What the exercise asks ->
Where an entry below contains an image, skip the image and reproduce the rest exactly.

··········

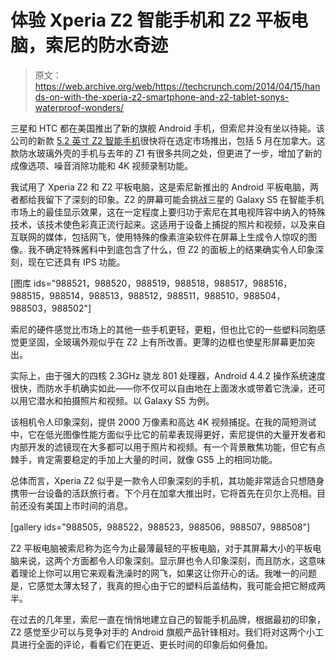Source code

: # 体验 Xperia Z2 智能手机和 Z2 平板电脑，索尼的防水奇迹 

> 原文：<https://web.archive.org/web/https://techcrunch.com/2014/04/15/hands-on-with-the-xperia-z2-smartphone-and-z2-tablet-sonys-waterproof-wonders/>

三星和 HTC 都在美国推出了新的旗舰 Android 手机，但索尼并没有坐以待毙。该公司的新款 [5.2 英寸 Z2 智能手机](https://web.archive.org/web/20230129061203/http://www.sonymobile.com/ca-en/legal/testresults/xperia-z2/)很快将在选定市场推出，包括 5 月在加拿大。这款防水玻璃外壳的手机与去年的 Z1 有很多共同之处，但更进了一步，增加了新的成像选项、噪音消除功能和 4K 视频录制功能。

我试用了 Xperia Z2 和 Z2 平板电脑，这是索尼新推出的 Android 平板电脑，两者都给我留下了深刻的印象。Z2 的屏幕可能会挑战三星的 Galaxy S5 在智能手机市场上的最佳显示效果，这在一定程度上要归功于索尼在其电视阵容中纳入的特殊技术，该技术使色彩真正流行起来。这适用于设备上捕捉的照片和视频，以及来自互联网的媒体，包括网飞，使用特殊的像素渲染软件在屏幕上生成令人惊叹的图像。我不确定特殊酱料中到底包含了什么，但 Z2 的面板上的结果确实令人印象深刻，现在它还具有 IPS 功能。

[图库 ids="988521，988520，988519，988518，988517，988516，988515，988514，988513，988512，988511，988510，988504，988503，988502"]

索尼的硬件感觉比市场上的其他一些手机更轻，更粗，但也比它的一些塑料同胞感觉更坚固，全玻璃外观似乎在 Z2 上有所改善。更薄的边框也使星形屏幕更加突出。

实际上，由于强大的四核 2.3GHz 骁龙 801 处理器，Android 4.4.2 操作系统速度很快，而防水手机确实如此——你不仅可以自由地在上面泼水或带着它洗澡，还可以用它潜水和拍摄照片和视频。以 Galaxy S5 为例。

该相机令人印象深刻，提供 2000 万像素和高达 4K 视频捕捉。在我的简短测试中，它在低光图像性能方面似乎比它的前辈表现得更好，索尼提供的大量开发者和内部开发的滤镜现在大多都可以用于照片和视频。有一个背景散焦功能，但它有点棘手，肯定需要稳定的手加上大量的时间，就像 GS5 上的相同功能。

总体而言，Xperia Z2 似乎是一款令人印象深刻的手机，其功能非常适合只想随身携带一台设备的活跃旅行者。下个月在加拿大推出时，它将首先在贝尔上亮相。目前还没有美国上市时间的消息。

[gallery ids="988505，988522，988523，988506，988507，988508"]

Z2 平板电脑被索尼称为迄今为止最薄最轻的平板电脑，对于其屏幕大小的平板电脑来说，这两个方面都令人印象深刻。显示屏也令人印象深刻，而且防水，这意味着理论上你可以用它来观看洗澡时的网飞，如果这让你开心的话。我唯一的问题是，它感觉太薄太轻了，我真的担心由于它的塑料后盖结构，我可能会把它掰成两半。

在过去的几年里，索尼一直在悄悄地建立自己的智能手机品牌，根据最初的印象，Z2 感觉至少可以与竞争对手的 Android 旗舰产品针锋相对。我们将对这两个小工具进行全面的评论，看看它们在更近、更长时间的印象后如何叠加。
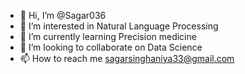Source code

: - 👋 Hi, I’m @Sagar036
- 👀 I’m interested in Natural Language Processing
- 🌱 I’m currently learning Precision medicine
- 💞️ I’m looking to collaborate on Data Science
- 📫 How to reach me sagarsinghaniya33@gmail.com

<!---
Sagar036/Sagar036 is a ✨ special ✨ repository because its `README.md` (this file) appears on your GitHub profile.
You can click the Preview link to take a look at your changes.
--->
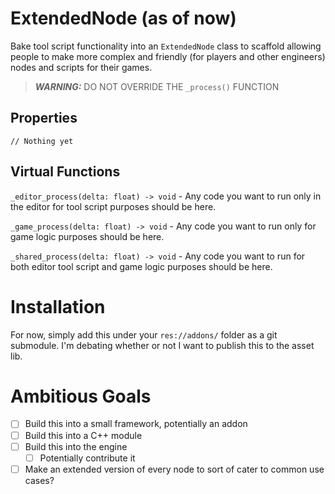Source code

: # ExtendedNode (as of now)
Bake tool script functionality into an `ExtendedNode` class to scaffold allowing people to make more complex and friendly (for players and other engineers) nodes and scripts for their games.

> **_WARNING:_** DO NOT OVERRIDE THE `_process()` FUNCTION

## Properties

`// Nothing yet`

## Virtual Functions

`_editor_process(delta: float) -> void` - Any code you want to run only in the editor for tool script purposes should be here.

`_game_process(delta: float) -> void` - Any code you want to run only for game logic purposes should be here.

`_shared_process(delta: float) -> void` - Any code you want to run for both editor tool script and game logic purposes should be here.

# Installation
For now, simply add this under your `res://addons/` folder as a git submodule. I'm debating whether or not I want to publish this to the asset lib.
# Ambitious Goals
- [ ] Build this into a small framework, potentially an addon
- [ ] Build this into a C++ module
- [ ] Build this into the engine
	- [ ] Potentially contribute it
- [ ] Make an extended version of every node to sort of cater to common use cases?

··········

Exercise response ->
Source code

: # 体验 Xperia Z2 智能手机和 Z2 平板电脑，索尼的防水奇迹 

> 原文：<https://web.archive.org/web/https://techcrunch.com/2014/04/15/hands-on-with-the-xperia-z2-smartphone-and-z2-tablet-sonys-waterproof-wonders/>

三星和 HTC 都在美国推出了新的旗舰 Android 手机，但索尼并没有坐以待毙。该公司的新款 [5.2 英寸 Z2 智能手机](https://web.archive.org/web/20230129061203/http://www.sonymobile.com/ca-en/legal/testresults/xperia-z2/)很快将在选定市场推出，包括 5 月在加拿大。这款防水玻璃外壳的手机与去年的 Z1 有很多共同之处，但更进了一步，增加了新的成像选项、噪音消除功能和 4K 视频录制功能。

我试用了 Xperia Z2 和 Z2 平板电脑，这是索尼新推出的 Android 平板电脑，两者都给我留下了深刻的印象。Z2 的屏幕可能会挑战三星的 Galaxy S5 在智能手机市场上的最佳显示效果，这在一定程度上要归功于索尼在其电视阵容中纳入的特殊技术，该技术使色彩真正流行起来。这适用于设备上捕捉的照片和视频，以及来自互联网的媒体，包括网飞，使用特殊的像素渲染软件在屏幕上生成令人惊叹的图像。我不确定特殊酱料中到底包含了什么，但 Z2 的面板上的结果确实令人印象深刻，现在它还具有 IPS 功能。

[图库 ids="988521，988520，988519，988518，988517，988516，988515，988514，988513，988512，988511，988510，988504，988503，988502"]

索尼的硬件感觉比市场上的其他一些手机更轻，更粗，但也比它的一些塑料同胞感觉更坚固，全玻璃外观似乎在 Z2 上有所改善。更薄的边框也使星形屏幕更加突出。

实际上，由于强大的四核 2.3GHz 骁龙 801 处理器，Android 4.4.2 操作系统速度很快，而防水手机确实如此——你不仅可以自由地在上面泼水或带着它洗澡，还可以用它潜水和拍摄照片和视频。以 Galaxy S5 为例。

该相机令人印象深刻，提供 2000 万像素和高达 4K 视频捕捉。在我的简短测试中，它在低光图像性能方面似乎比它的前辈表现得更好，索尼提供的大量开发者和内部开发的滤镜现在大多都可以用于照片和视频。有一个背景散焦功能，但它有点棘手，肯定需要稳定的手加上大量的时间，就像 GS5 上的相同功能。

总体而言，Xperia Z2 似乎是一款令人印象深刻的手机，其功能非常适合只想随身携带一台设备的活跃旅行者。下个月在加拿大推出时，它将首先在贝尔上亮相。目前还没有美国上市时间的消息。

[gallery ids="988505，988522，988523，988506，988507，988508"]

Z2 平板电脑被索尼称为迄今为止最薄最轻的平板电脑，对于其屏幕大小的平板电脑来说，这两个方面都令人印象深刻。显示屏也令人印象深刻，而且防水，这意味着理论上你可以用它来观看洗澡时的网飞，如果这让你开心的话。我唯一的问题是，它感觉太薄太轻了，我真的担心由于它的塑料后盖结构，我可能会把它掰成两半。

在过去的几年里，索尼一直在悄悄地建立自己的智能手机品牌，根据最初的印象，Z2 感觉至少可以与竞争对手的 Android 旗舰产品针锋相对。我们将对这两个小工具进行全面的评论，看看它们在更近、更长时间的印象后如何叠加。
Source code

: - 👋 Hi, I’m @Sagar036
- 👀 I’m interested in Natural Language Processing
- 🌱 I’m currently learning Precision medicine
- 💞️ I’m looking to collaborate on Data Science
- 📫 How to reach me sagarsinghaniya33@gmail.com

<!---
Sagar036/Sagar036 is a ✨ special ✨ repository because its `README.md` (this file) appears on your GitHub profile.
You can click the Preview link to take a look at your changes.
--->
Source code

: # ExtendedNode (as of now)
Bake tool script functionality into an `ExtendedNode` class to scaffold allowing people to make more complex and friendly (for players and other engineers) nodes and scripts for their games.

> **_WARNING:_** DO NOT OVERRIDE THE `_process()` FUNCTION

## Properties

`// Nothing yet`

## Virtual Functions

`_editor_process(delta: float) -> void` - Any code you want to run only in the editor for tool script purposes should be here.

`_game_process(delta: float) -> void` - Any code you want to run only for game logic purposes should be here.

`_shared_process(delta: float) -> void` - Any code you want to run for both editor tool script and game logic purposes should be here.

# Installation
For now, simply add this under your `res://addons/` folder as a git submodule. I'm debating whether or not I want to publish this to the asset lib.
# Ambitious Goals
- [ ] Build this into a small framework, potentially an addon
- [ ] Build this into a C++ module
- [ ] Build this into the engine
	- [ ] Potentially contribute it
- [ ] Make an extended version of every node to sort of cater to common use cases?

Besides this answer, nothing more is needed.